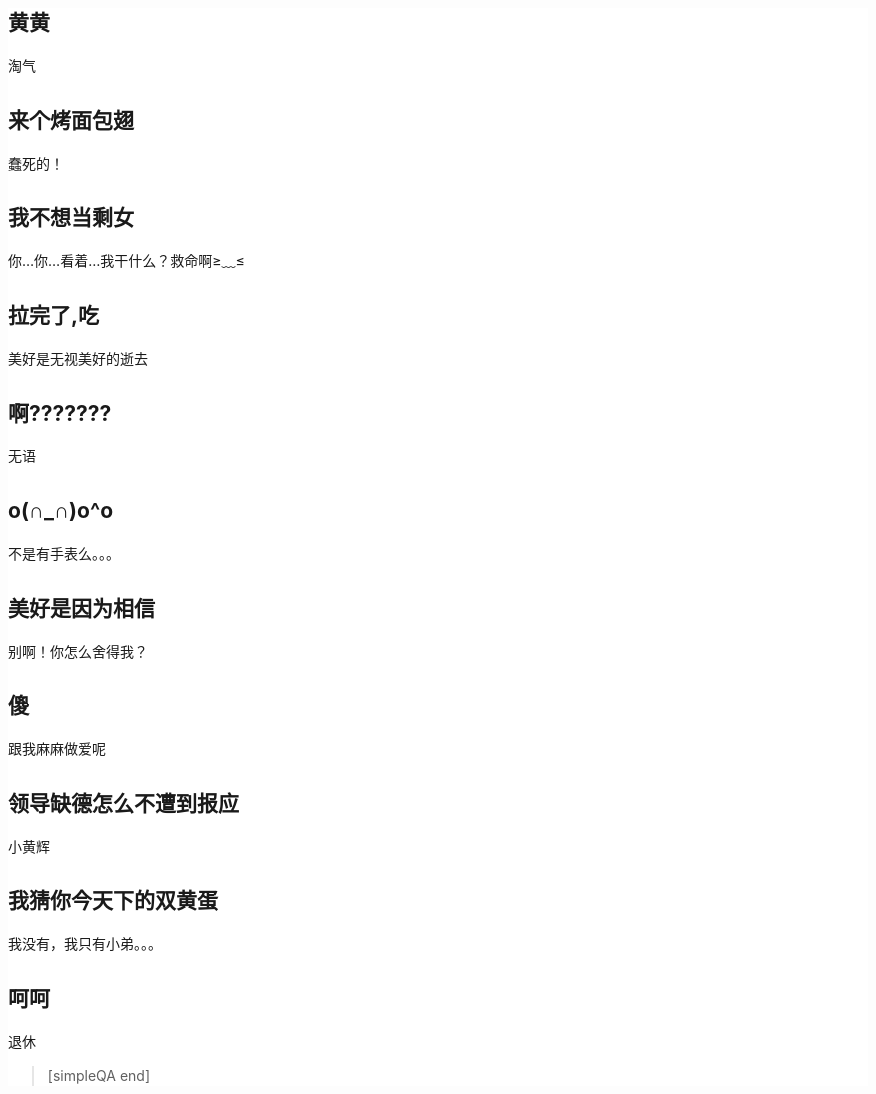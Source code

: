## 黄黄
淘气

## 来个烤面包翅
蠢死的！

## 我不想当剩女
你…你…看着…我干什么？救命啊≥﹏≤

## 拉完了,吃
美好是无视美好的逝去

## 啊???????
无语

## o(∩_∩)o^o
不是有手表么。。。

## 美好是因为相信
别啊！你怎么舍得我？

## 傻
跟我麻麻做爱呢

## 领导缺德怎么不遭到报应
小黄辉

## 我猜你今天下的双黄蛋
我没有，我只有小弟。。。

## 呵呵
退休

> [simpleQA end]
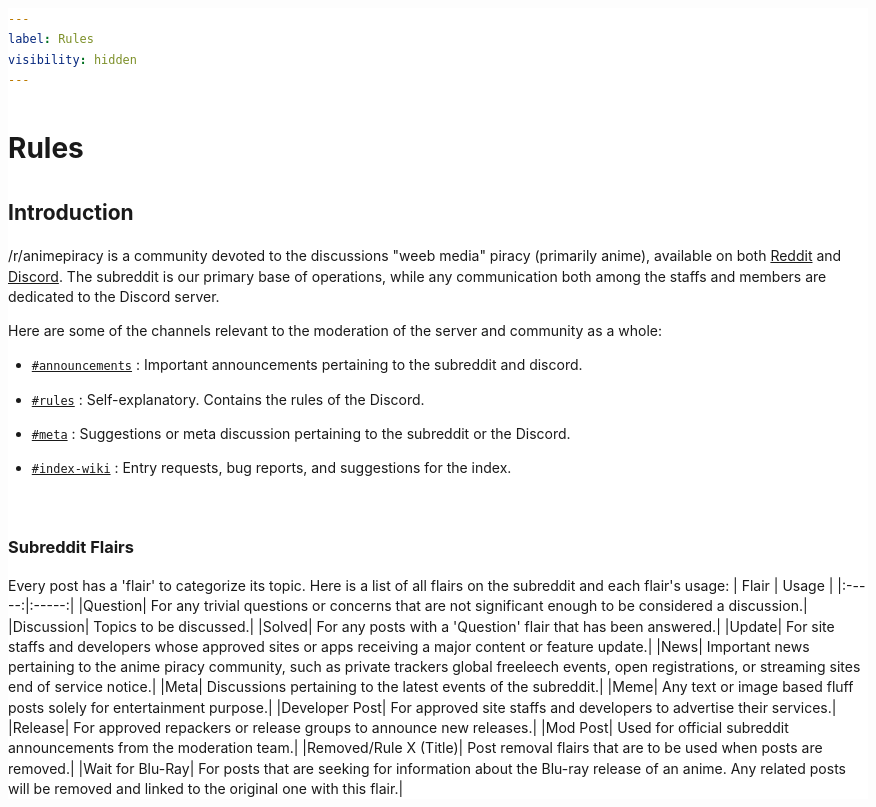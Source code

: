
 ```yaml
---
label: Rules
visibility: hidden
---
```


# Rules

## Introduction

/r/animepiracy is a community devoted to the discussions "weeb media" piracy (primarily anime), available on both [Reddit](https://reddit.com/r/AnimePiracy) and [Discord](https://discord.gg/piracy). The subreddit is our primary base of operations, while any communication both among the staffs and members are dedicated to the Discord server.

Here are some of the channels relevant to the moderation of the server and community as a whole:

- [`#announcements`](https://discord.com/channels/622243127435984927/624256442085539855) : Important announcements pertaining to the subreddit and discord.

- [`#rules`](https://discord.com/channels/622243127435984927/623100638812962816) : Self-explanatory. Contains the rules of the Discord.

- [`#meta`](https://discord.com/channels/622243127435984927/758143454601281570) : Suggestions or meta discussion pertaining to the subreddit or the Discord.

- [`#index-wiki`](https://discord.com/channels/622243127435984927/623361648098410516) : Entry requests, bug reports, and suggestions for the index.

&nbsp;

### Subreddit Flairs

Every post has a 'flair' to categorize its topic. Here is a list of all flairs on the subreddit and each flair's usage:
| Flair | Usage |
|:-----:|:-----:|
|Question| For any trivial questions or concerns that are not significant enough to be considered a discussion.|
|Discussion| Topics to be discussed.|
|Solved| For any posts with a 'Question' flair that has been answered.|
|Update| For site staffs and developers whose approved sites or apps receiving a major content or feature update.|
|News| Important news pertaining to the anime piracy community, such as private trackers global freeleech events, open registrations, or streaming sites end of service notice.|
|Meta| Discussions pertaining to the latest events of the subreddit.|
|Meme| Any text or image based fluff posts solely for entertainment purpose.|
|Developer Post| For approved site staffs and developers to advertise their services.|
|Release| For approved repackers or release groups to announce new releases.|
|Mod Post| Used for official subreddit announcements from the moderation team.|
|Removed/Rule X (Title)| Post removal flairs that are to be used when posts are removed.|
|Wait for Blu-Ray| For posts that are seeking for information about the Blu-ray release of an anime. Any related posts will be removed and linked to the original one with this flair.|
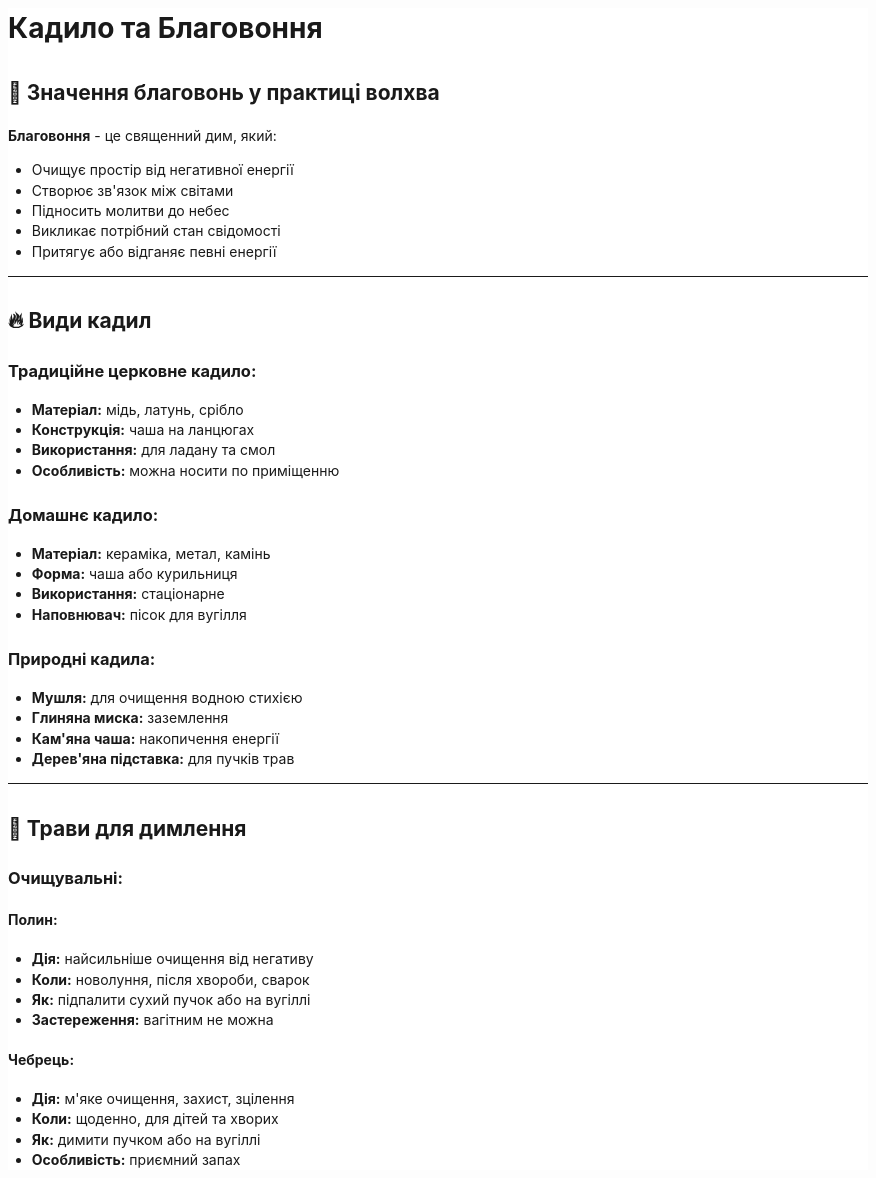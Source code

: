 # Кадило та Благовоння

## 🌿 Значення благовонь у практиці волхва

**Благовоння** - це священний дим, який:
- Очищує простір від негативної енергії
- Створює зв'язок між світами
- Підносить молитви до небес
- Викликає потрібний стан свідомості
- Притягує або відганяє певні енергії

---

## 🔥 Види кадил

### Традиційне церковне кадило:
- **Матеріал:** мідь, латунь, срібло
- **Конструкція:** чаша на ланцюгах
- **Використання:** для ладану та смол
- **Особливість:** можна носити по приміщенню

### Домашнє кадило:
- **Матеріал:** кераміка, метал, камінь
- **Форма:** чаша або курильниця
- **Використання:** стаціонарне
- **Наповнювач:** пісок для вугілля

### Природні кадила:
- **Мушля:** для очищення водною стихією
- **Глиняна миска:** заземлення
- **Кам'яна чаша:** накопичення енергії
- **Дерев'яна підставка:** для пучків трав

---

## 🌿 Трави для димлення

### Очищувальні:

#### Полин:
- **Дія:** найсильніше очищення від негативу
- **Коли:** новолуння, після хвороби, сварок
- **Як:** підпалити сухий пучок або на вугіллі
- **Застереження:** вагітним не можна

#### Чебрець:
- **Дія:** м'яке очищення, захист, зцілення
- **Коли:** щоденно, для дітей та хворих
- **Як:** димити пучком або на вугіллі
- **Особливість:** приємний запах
++++++
What you should do.
Within the data above, tally every line that has "https" in it. Answer with the number only.

Result of this task.
5